Akceptacja...

Witajcie kochani!

Dziś postaram się krótko, kilka dni mnie tu nie będzie na chwilę udaje się do stolicy. Spełnić kolejne moje marzenie. Cieszy mnie ten fakt, bo wiem że dzięki temu znowu naładuje się pozytywnie na jakiś czas.

Wczoraj podczas oglądania wokalnego festiwalu dla osób niepełnosprawnych. Jedna z uczestniczek powiedziała, takie zdanie.

,, Ja wiem, że społeczeństwo nigdy do końca nie będzie mnie akceptować." 

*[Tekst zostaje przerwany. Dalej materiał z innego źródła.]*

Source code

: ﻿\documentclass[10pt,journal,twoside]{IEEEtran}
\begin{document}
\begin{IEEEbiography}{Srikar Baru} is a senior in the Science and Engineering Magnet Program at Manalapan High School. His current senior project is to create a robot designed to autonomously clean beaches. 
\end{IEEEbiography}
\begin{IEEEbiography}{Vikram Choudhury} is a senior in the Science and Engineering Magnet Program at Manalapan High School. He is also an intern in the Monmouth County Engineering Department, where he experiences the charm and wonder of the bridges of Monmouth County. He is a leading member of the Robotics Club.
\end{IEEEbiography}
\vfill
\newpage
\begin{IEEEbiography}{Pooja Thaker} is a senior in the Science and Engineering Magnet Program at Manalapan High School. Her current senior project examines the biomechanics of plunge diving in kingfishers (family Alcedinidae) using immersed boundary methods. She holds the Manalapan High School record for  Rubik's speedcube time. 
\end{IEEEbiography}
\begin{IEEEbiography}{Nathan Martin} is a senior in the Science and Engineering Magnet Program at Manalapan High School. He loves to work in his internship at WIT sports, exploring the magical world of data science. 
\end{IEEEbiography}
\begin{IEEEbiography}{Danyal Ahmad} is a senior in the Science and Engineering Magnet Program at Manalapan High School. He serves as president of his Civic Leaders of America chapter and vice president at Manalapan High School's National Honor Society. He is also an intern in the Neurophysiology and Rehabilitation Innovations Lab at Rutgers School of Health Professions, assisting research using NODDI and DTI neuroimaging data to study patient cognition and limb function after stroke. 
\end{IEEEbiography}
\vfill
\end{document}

Początkowo mnie zmroziło nie wiedziałam co o tym myśleć. Później zaczęłam się nad tym zastanawiać i doszłam do wniosku, że ja czuje że jestem  akceptowana wypełni Jak  do tego doszłam już mówie.

Stało się to poniekąd w dwóch krokach.

Pierwszy to przed wszystkim samoakceptacja, jeśli nie osiągniemy tego stanu. Cały czas będzie nam się wydawało,  że  ludzie nie akceptują naszej inności. Ja akceptuje samą siebie, dobrze mi ze sobą. Właśnie dlatego gdy widzę, spojrzenia osób na ulicy. Myślę, krótko:
,,To oni mają problem, ze sobą anie ja..."
Oczywiście osiągniecie tego stanu rzeczy to długa praca, w której nigdy nie byłam sama i której nie wykonałabym gdyby nie..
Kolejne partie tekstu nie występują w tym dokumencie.